Eigenständig, humorvoll und auf die beste Art ein wenig rückständig.
Wie wäre es mal wieder mit einem ganz klassischen Action-Adventure? Kein großartiges Level-Grinding, keine Loot-Drops, keine wöchentlichen Events, DLCs. Einfach nur ein Spiel, das ihr bei A startet, nach zehn, 15 oder 20 Stunden bei Z ankommt und dann durchgespielt habt. Also im Grunde alles, was Marvel's Avengers nicht macht. Wenn das für euch nach einer guten Idee klingt, dann freut euch doch schon mal auf den 26.10.2021, denn dann soll Guardians of the Galaxy für PlayStation, Xbox und PC erscheinen.
Ich war ein wenig erstaunt über Guardians of the Galaxy.
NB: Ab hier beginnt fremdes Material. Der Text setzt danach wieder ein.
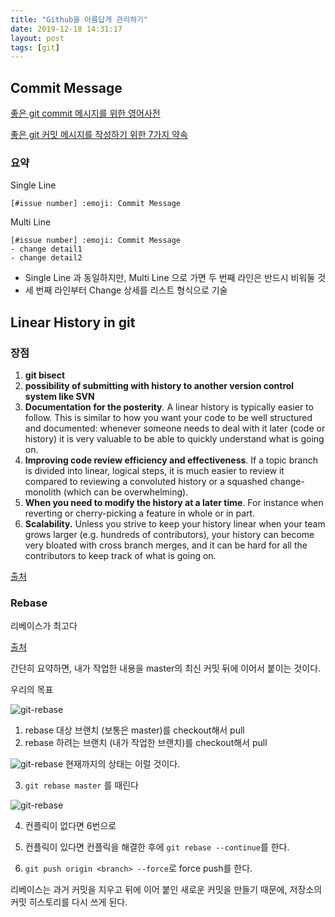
 ```yaml
---
title: "Github을 아름답게 관리하기"
date: 2019-12-18 14:31:17
layout: post
tags: [git]
---
```


## Commit Message

[좋은 git commit 메시지를 위한 영어사전](https://blog.ull.im/engineering/2019/03/10/logs-on-git.html)

[좋은 git 커밋 메시지를 작성하기 위한 7가지 약속](https://meetup.toast.com/posts/106)

### 요약

Single Line

```
[#issue number] :emoji: Commit Message
```

Multi Line

```
[#issue number] :emoji: Commit Message
- change detail1
- change detail2
```

- Single Line 과 동일하지만, Multi Line 으로 가면 두 번째 라인은 반드시 비워둘 것
- 세 번째 라인부터 Change 상세를 리스트 형식으로 기술

## Linear History in git

### 장점

1. **git bisect**
2. **possibility of submitting with history to another version control system like SVN**
3. **Documentation for the posterity**. A linear history is typically easier to follow. This is similar to how you want your code to be well structured and documented: whenever someone needs to deal with it later (code or history) it is very valuable to be able to quickly understand what is going on.
4. **Improving code review efficiency and effectiveness**. If a topic branch is divided into linear, logical steps, it is much easier to review it compared to reviewing a convoluted history or a squashed change-monolith (which can be overwhelming).
5. **When you need to modify the history at a later time**. For instance when reverting or cherry-picking a feature in whole or in part.
6. **Scalability.** Unless you strive to keep your history linear when your team grows larger (e.g. hundreds of contributors), your history can become very bloated with cross branch merges, and it can be hard for all the contributors to keep track of what is going on.

[출처](https://stackoverflow.com/questions/20348629/what-are-advantages-of-keeping-linear-history-in-git)

### Rebase

리베이스가 최고다

[출처](https://dev.to/maxwell_dev/the-git-rebase-introduction-i-wish-id-had)

간단히 요약하면, 내가 작업한 내용을 master의 최신 커밋 뒤에 이어서 붙이는 것이다.

우리의 목표

![git-rebase](https://git-scm.com/book/en/v2/images/perils-of-rebasing-5.png)

1. rebase 대상 브랜치 (보통은 master)를 checkout해서 pull
2. rebase 하려는 브랜치 (내가 작업한 브랜치)를 checkout해서 pull

![git-rebase](https://git-scm.com/book/en/v2/images/basic-rebase-1.png)
현재까지의 상태는 이럴 것이다.

3. `git rebase master` 를 때린다

![git-rebase](https://git-scm.com/book/en/v2/images/basic-rebase-3.png)

4. 컨플릭이 없다면 6번으로

5. 컨플릭이 있다면 컨플릭을 해결한 후에 `git rebase --continue`를 한다.

6. `git push origin <branch> --force`로 force push를 한다.

리베이스는 과거 커밋을 지우고 뒤에 이어 붙인 새로운 커밋을 만들기 때문에, 저장소의 커밋 히스토리를 다시 쓰게 된다.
Mehr noch als die Avengers hätten sich wöchentliche Events im Koop auf verschiedenen Planeten angeboten, aber Eidos Montreal wählte einen anderen Weg. Das Studio, bekannt für den eigentlich gelungenen, aber irgendwie nicht so erfolgreichen Deus-Ex-Reboot, den ganz netten, aber auch nicht mehr Thief-Reboot und den schlechtesten, aber immer noch ziemlich guten dritten Teil des Tomb-Raider-Reboots, macht ein klassisches Single-Player-Action-Adventure. Damit bleibt nur noch eine Frage: Reihen sie sich in die damals gefühlt endlose Saga gescheiterter Marvel-Existenzen wie Segas Iron Man und Thor ein, oder werfen sie einen Blick ins andere Comic-Regal, auf das, was Batman in seinen Games so zuletzt getrieben hat?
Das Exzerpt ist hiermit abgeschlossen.